Our General Therms & Conditions
Bornemann‑Etiketten GmbH: General Terms and Conditions of Sale and Supply
§ 1
General: Scope of applicability
(1) Our General Terms and Conditions of Sale and Supply apply exclusively; Other than in cases in which we have expressly agreed to their applicability in writing, any and all customer conditions which diverge from our General Terms and Conditions of Sale and Supply will not be acknowledged. Our General Terms and Conditions of Sale and Supply shall also apply in cases in which we despite having knowledge of contradictory customer conditions or of customer conditions divergent from our own General Terms and Conditions of Sale and Supply opt to supply the customer without express objection.
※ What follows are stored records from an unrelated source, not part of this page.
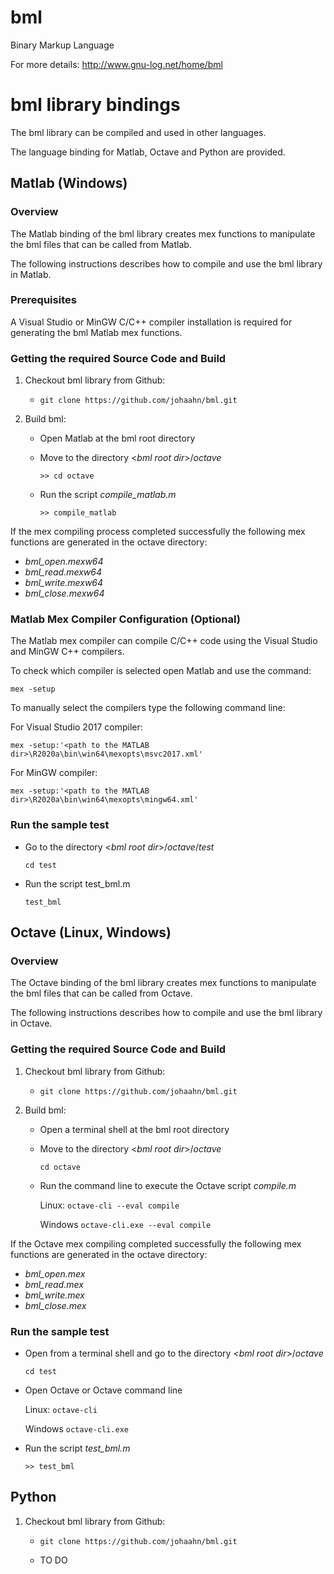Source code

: # bml
Binary Markup Language

For more details: http://www.gnu-log.net/home/bml



# bml library bindings


The bml library can be compiled and used in other languages. 

The language binding for Matlab, Octave and Python are provided.


## Matlab (Windows)

### Overview

The Matlab binding of the bml library creates mex functions to manipulate the bml files that can be called from Matlab.

The following instructions describes how to compile and use the bml library in Matlab.


### Prerequisites

A Visual Studio or MinGW C/C++ compiler installation is required for generating the bml Matlab mex functions. 


### Getting the required Source Code  and Build

1. Checkout bml library from Github:
	
	* ``git clone https://github.com/johaahn/bml.git``

2. Build bml:

	* Open Matlab at the bml root directory

	* Move to the directory <*bml root dir*>/*octave* 
		
		``>> cd octave``

	* Run the script *compile_matlab.m*
		
		``>> compile_matlab``

If the mex compiling process completed successfully the following mex functions are generated in the octave directory:

*	*bml_open.mexw64*
*	*bml_read.mexw64*
*	*bml_write.mexw64*
*	*bml_close.mexw64*


### Matlab Mex Compiler Configuration (Optional)

The Matlab mex compiler can compile C/C++ code using the Visual Studio and MinGW C++ compilers. 
	
To check which compiler is selected open Matlab and use the command:

``mex -setup``
	
To manually select the compilers type the following command line:

For Visual Studio 2017 compiler: 

``mex -setup:'<path to the MATLAB dir>\R2020a\bin\win64\mexopts\msvc2017.xml' ``

For MinGW compiler:

``mex -setup:'<path to the MATLAB dir>\R2020a\bin\win64\mexopts\mingw64.xml'``


### Run the sample test

* Go to the directory <*bml root dir*>/*octave*/*test*
	
	``cd test``

* Run the script test_bml.m 
	
	``test_bml``



	
## Octave (Linux, Windows)


### Overview

The Octave binding of the bml library creates mex functions to manipulate the bml files that can be called from Octave.

The following instructions describes how to compile and use the bml library in Octave. 


### Getting the required Source Code  and Build

1. Checkout bml library from Github:
	
	* ``git clone https://github.com/johaahn/bml.git``

2. Build bml:

	* Open a terminal shell at the bml root directory

	* Move to the directory <*bml root dir*>/*octave* 
		
		``cd octave``

	* Run the command line to execute the Octave script *compile.m* 
	
		Linux:
		``octave-cli --eval compile`` 
		
		Windows 
		``octave-cli.exe --eval compile``

If the Octave mex compiling completed successfully the following mex functions are generated in the octave directory:

*	*bml_open.mex*
*	*bml_read.mex*
*	*bml_write.mex*
*	*bml_close.mex*


### Run the sample test

* Open from a terminal shell and go to the directory <*bml root dir*>/*octave* 
	
	``cd test``

* Open Octave or Octave command line 

	Linux:
	``octave-cli`` 
		
	Windows 
	``octave-cli.exe``

* Run the script *test_bml.m* 
	
	``>> test_bml``



## Python

1. Checkout bml library from Github:
	
	* ``git clone https://github.com/johaahn/bml.git``
	
	* TO DO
(2) All agreements made between us and the customer for the purpose of implementation of this contract are set down in writing in this contract.
(3) Our Terms and Conditions of Sale apply only with respect to corporations in the sense of § 310, Para. 1, BGB (German Civil Code).
(4) Our General Terms and Conditions of Sale and Supply apply to all purchase orders, contracts for services and supply contracts.
§ 2
Quotation; Quotation documentation
(1) Our quotations shall be deemed to be subject to modification and non binding unless their binding nature is stated in writing in the quotation.
(2) We reserve ownership rights and copyright to any and all samples, specimens and production documentation, including drawings, prepared by ourselves. This provision shall also be deemed to apply to written documents which are indicated as being "confidential". The customer shall be deemed to require our express written agreement prior to any disclosure/passing on of such material to third parties.
(3) By submitting our samples we do not assume any liability or guarantee for material compatibility with other fabrics. Where we do not provide guarantee of the utilizability of our products for further processing, the customer shall be deemed to bear sole responsibility for this.
§ 3
Prices; Terms and conditions of payment
(1) Where no provision to the contrary is made in the order confirmation, our prices shall be deemed to be "ex works" prices in Euro and not to include packing; packing will be charged separately.
(2) Our prices do not include Value Added Tax; this tax will be shown separately on the invoice at the rate applicable on the day of invoicing. The purchase price has to be paid free of any bank fees.
(3) Where no provision to the contrary is made in the order confirmation, the purchase price shall be due for payment within 10 days (with 4 % discount deductible), 30 days (with 2.25 % discount deductible) and 60 days (net, without deduction), calculated in each case from the date of the invoice. The legal provision concerning the consequences of arrears of payment shall apply. If the customer is in default, he has to bear default interest at a rate of eight percentage points above the basic rate of interest.
The obligation to pay default interest does not exclude us to claim further damages due to default. The reminder charge amounts to 2.50 Euro.
(4) The customer shall have the right of setting off of our invoices only in cases in which his counter claims have been recognized by final judgment or are undisputed or have been recognized by ourselves. In addition, the customer shall be entitled to exercise a right of retention only provided his counter claim(s) result from one and the same contractual relationship.
§ 4
Delivery date
(1) The delivery date stated by ourselves shall start upon complete clarification of all technical matters only.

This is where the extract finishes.